**What is being asked**
Each entry should be duplicated verbatim; its pictures should not be.
----- Material for this exercise
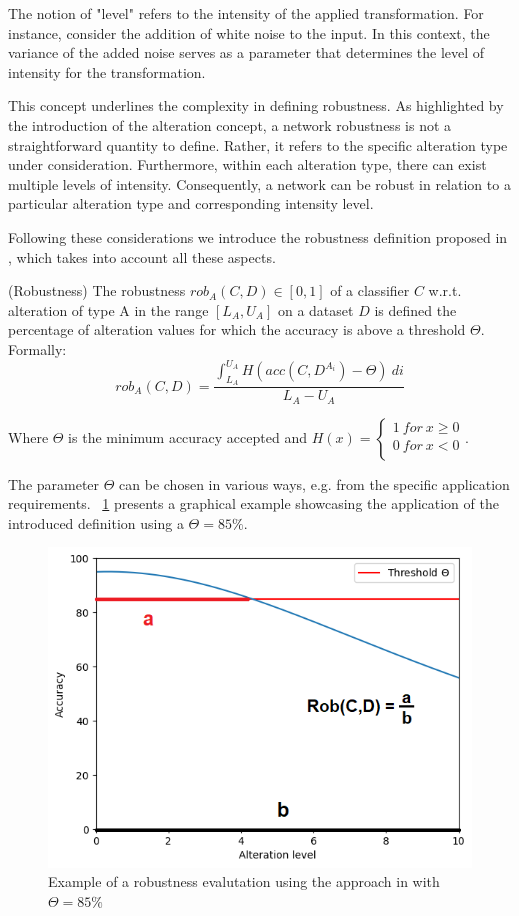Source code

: The notion of "level" refers to the intensity of the applied transformation. For instance, consider the addition of white noise to the input. In this context, the variance of the added noise serves as a parameter that determines the level of intensity for the transformation.

This concept underlines the complexity in defining robustness. As highlighted by the introduction of the alteration concept, a network robustness is not a straightforward quantity to define. Rather, it refers to the specific alteration type under consideration. Furthermore, within each alteration type, there can exist multiple levels of intensity. Consequently, a network can be robust in relation to a particular alteration type and corresponding intensity level.

Following these considerations we introduce the robustness definition proposed in \cite{9176802}, which takes into account all these aspects. 

\begin{definition}\label{def:rob} (Robustness)
	The robustness $rob_A(C,D) \in [0,1]$ of a classifier $C$ w.r.t. alteration of type A in the range $[L_A, U_A]$ on a dataset $D$ is defined the percentage of alteration values for which the accuracy is above a threshold $\Theta$. Formally:
	\[
		rob_A(C,D) = \frac{\int_{L_A}^{U_A} H(acc(C,D^{A_i}) - \Theta) \ di}{L_A - U_A}
	\]
	
	Where $\Theta$ is the minimum accuracy accepted and $ H(x) = \begin{cases}
		1 \ for \ x \geq 0\\
		0 \ for \ x < 0\\
	\end{cases}$.
\end{definition}

The parameter $\Theta$ can be chosen in various ways, e.g. from the specific application requirements. \Fig~\ref{fig:rob_example} presents a graphical example showcasing the application of the introduced definition using a $\Theta = 85\%$.

\begin{figure}[h]
	\centering
	\includegraphics[width=0.7\linewidth]{ImageFiles/ANNRob/rob_example}
	\caption{Example of a robustness evalutation using the approach in \cite{9176802} with $\Theta=85\%$}
	\label{fig:rob_example}
\end{figure}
----------
**Problem solution**
Source code

: The notion of "level" refers to the intensity of the applied transformation. For instance, consider the addition of white noise to the input. In this context, the variance of the added noise serves as a parameter that determines the level of intensity for the transformation.

This concept underlines the complexity in defining robustness. As highlighted by the introduction of the alteration concept, a network robustness is not a straightforward quantity to define. Rather, it refers to the specific alteration type under consideration. Furthermore, within each alteration type, there can exist multiple levels of intensity. Consequently, a network can be robust in relation to a particular alteration type and corresponding intensity level.

Following these considerations we introduce the robustness definition proposed in \cite{9176802}, which takes into account all these aspects. 

\begin{definition}\label{def:rob} (Robustness)
	The robustness $rob_A(C,D) \in [0,1]$ of a classifier $C$ w.r.t. alteration of type A in the range $[L_A, U_A]$ on a dataset $D$ is defined the percentage of alteration values for which the accuracy is above a threshold $\Theta$. Formally:
	\[
		rob_A(C,D) = \frac{\int_{L_A}^{U_A} H(acc(C,D^{A_i}) - \Theta) \ di}{L_A - U_A}
	\]
	
	Where $\Theta$ is the minimum accuracy accepted and $ H(x) = \begin{cases}
		1 \ for \ x \geq 0\\
		0 \ for \ x < 0\\
	\end{cases}$.
\end{definition}

The parameter $\Theta$ can be chosen in various ways, e.g. from the specific application requirements. \Fig~\ref{fig:rob_example} presents a graphical example showcasing the application of the introduced definition using a $\Theta = 85\%$.

\begin{figure}[h]
	\centering
	\includegraphics[width=0.7\linewidth]{ImageFiles/ANNRob/rob_example}
	\caption{Example of a robustness evalutation using the approach in \cite{9176802} with $\Theta=85\%$}
	\label{fig:rob_example}
\end{figure}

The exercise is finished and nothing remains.